The idea is that if analysts and data scientists can gain access to data they need through a single platform, duplicate copies of data proliferating through organizations can also be avoided, and data governance can be improved.
New Challenges
According to Tomer Shiran, co-founder and CEO of Dremio, there has been a dearth of innovation in the ETL and data warehousing space over the last 20 years, and that is impacting companies’ ability to leverage their data.
There are two conspicuous challenges today: the size and complexity of data under management and the increasingly high expectations of users accustomed to fast response from consumer devices and apps, said Shiran. When put together, the combination creates an almost unwinnable situation for companies.
Self-Service
Dremio set out to address these issues by providing a self-service approach that is more consumer-like, and incorporates execution and caching technologies that accelerate analytical processing to achieve the response that users have become accustomed to. “We hired UI engineers from Apple and Twitter to focus on building an extremely high-quality UI that business analysts, and Excel and line-of-business users would love to use,” said Shiran.
The UI allows users to discover, curate, accelerate, and share data for specific needs, without being dependent on IT, and they can also launch their favorite tools from Dremio directly, including Tableau, Qlik, Power BI, and Jupyter Notebooks.
Performance
A key differentiator of the new solution, noted Shiran, is that Dremio is the first Apache Arrow-based distributed query execution engine. This, he said, represents a breakthrough in performance for analytical workloads as it enables hardware efficiency and minimizes serialization and deserialization of in-memory data buffers between Dremio and client technologies like Python, R, Spark, and other analytical tools. Arrow is also designed for GPU and FPGA hardware acceleration.
The company has also pioneered a new technology called Reflections that isolates operational systems from analytical workloads by physically optimizing data for specific query patterns, so queries can be satisfied faster. Dremio’s query planner selects the best Reflections to provide maximum efficiency, accelerating processing by up to a factor of 1000.
In addition, Dremio optimizes processing into underlying data sources, maximizing efficiency and minimizing demands on operational systems.

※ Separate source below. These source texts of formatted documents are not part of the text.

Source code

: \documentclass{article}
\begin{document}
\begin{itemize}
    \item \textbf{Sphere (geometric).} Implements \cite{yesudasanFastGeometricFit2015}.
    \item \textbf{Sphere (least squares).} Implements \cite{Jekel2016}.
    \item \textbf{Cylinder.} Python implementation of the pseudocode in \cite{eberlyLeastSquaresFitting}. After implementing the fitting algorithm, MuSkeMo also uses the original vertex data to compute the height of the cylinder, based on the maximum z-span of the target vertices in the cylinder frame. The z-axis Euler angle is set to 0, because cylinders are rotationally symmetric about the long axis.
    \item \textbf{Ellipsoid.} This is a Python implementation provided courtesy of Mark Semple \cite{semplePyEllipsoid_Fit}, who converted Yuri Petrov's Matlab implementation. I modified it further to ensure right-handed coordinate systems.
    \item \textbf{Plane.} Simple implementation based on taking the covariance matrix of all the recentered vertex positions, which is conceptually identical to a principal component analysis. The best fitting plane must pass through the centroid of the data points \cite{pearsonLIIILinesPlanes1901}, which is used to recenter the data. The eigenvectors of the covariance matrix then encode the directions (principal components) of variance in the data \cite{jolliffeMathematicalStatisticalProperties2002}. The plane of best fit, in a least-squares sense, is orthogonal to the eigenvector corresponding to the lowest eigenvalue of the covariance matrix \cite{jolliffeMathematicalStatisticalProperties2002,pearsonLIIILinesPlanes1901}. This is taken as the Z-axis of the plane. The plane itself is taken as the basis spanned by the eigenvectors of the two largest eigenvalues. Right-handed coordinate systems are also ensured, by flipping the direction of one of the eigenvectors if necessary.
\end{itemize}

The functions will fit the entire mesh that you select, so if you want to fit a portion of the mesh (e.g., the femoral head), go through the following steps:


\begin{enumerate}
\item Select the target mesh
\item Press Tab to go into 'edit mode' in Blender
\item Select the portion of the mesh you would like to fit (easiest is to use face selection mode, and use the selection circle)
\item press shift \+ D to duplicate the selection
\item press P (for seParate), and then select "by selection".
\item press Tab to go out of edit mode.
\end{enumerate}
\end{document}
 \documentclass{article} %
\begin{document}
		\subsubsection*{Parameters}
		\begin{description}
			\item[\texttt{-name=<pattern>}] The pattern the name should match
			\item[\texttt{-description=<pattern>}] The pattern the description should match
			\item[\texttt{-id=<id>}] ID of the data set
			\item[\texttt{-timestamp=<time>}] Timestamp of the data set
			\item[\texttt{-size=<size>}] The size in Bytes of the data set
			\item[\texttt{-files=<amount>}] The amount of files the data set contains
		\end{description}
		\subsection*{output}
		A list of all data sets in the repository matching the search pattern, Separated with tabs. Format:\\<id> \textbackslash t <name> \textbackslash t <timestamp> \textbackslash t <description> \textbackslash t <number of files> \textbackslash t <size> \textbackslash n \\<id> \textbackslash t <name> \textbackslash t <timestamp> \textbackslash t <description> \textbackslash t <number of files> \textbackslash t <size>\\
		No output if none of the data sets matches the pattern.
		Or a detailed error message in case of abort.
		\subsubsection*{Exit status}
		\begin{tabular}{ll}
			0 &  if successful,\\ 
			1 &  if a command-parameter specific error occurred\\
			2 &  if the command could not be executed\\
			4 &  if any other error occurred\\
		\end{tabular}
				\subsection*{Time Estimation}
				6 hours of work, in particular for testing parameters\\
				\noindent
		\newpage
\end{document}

It rewrites SQL in the native query language of each data source, such as Elasticsearch, MongoDB, and HBase, and optimizes processing for file systems such as Amazon S3 and HDFS.
“We know how to translate query plans to the MongoDB language or the Elasticsearch, or Oracle’s SQL dialect,” said Shiran. “The way to get the best performance is to fundamentally understand what each system supports from an execution standpoint, being able to push down queries using the language of that data source.”
Governance
While greater data access for more users has been the holy grail of big data analytics, the parallel concern is that opening up more access to enterprise data may result in weaker governance and more risk. Addressing these concerns, Shiran said that Dremio's Data Graph preserves a complete view of the end-to-end flow of data for analytical processing. This allows companies to have visibility into how data is accessed, transformed, joined, and shared across sources and analytical environments to support data governance, security, knowledge management, and remediation activities.
“One of the unique advantages that Dremio has—because it is one system and is sitting in that middle layer—is that we see everything that is happening from data curation to all the queries coming from Tableau, R, and PowerBI,” said Shiran. “We know exactly who is doing what with the data and the relationships between the datasets.”
Deployment
Dremio can be run in the cloud, on premises, or as a service provisioned and managed in a Hadoop cluster.
Dremio has been in beta testing over the past few months. About 50% of customers run exclusively in the public cloud and the other half run in their own data center. In the cloud, he noted, Dremio can take advantage of elastic compute resources as well as object storage such as Amazon S3 for its Reflection Store. In addition, Dremio can analyze data from a wide variety of cloud-native and cloud-deployed data sources.
The software is being distributed as an open source and free community edition, in addition to an enterprise edition.
Dremio has been released as an open source project under the Apache license and is available for download.